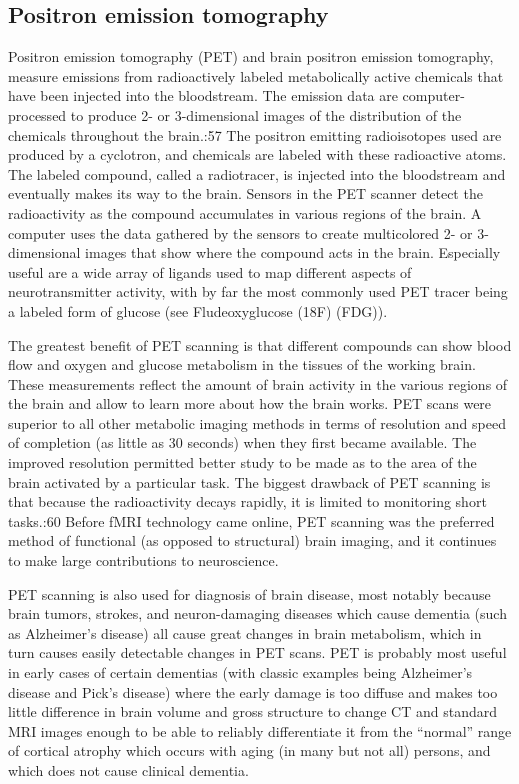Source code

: \hypertarget{positron-emission-tomography}{%
\subsection{Positron emission tomography}\label{positron-emission-tomography}}

Positron emission tomography (PET) and brain positron emission tomography, measure emissions from radioactively labeled metabolically active chemicals that have been injected into the bloodstream. The emission data are computer-processed to produce 2- or 3-dimensional images of the distribution of the chemicals throughout the brain.:57 The positron emitting radioisotopes used are produced by a cyclotron, and chemicals are labeled with these radioactive atoms. The labeled compound, called a radiotracer, is injected into the bloodstream and eventually makes its way to the brain. Sensors in the PET scanner detect the radioactivity as the compound accumulates in various regions of the brain. A computer uses the data gathered by the sensors to create multicolored 2- or 3-dimensional images that show where the compound acts in the brain. Especially useful are a wide array of ligands used to map different aspects of neurotransmitter activity, with by far the most commonly used PET tracer being a labeled form of glucose (see Fludeoxyglucose (18F) (FDG)).

The greatest benefit of PET scanning is that different compounds can show blood flow and oxygen and glucose metabolism in the tissues of the working brain. These measurements reflect the amount of brain activity in the various regions of the brain and allow to learn more about how the brain works. PET scans were superior to all other metabolic imaging methods in terms of resolution and speed of completion (as little as 30 seconds) when they first became available. The improved resolution permitted better study to be made as to the area of the brain activated by a particular task. The biggest drawback of PET scanning is that because the radioactivity decays rapidly, it is limited to monitoring short tasks.:60 Before fMRI technology came online, PET scanning was the preferred method of functional (as opposed to structural) brain imaging, and it continues to make large contributions to neuroscience.

PET scanning is also used for diagnosis of brain disease, most notably because brain tumors, strokes, and neuron-damaging diseases which cause dementia (such as Alzheimer's disease) all cause great changes in brain metabolism, which in turn causes easily detectable changes in PET scans. PET is probably most useful in early cases of certain dementias (with classic examples being Alzheimer's disease and Pick's disease) where the early damage is too diffuse and makes too little difference in brain volume and gross structure to change CT and standard MRI images enough to be able to reliably differentiate it from the ``normal'' range of cortical atrophy which occurs with aging (in many but not all) persons, and which does not cause clinical dementia.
== == ==
**What needs to be done**
Repeat each entry above exactly. Omit the pictures.

**Response to the task**
Source code

: \hypertarget{positron-emission-tomography}{%
\subsection{Positron emission tomography}\label{positron-emission-tomography}}

Positron emission tomography (PET) and brain positron emission tomography, measure emissions from radioactively labeled metabolically active chemicals that have been injected into the bloodstream. The emission data are computer-processed to produce 2- or 3-dimensional images of the distribution of the chemicals throughout the brain.:57 The positron emitting radioisotopes used are produced by a cyclotron, and chemicals are labeled with these radioactive atoms. The labeled compound, called a radiotracer, is injected into the bloodstream and eventually makes its way to the brain. Sensors in the PET scanner detect the radioactivity as the compound accumulates in various regions of the brain. A computer uses the data gathered by the sensors to create multicolored 2- or 3-dimensional images that show where the compound acts in the brain. Especially useful are a wide array of ligands used to map different aspects of neurotransmitter activity, with by far the most commonly used PET tracer being a labeled form of glucose (see Fludeoxyglucose (18F) (FDG)).

The greatest benefit of PET scanning is that different compounds can show blood flow and oxygen and glucose metabolism in the tissues of the working brain. These measurements reflect the amount of brain activity in the various regions of the brain and allow to learn more about how the brain works. PET scans were superior to all other metabolic imaging methods in terms of resolution and speed of completion (as little as 30 seconds) when they first became available. The improved resolution permitted better study to be made as to the area of the brain activated by a particular task. The biggest drawback of PET scanning is that because the radioactivity decays rapidly, it is limited to monitoring short tasks.:60 Before fMRI technology came online, PET scanning was the preferred method of functional (as opposed to structural) brain imaging, and it continues to make large contributions to neuroscience.

PET scanning is also used for diagnosis of brain disease, most notably because brain tumors, strokes, and neuron-damaging diseases which cause dementia (such as Alzheimer's disease) all cause great changes in brain metabolism, which in turn causes easily detectable changes in PET scans. PET is probably most useful in early cases of certain dementias (with classic examples being Alzheimer's disease and Pick's disease) where the early damage is too diffuse and makes too little difference in brain volume and gross structure to change CT and standard MRI images enough to be able to reliably differentiate it from the ``normal'' range of cortical atrophy which occurs with aging (in many but not all) persons, and which does not cause clinical dementia.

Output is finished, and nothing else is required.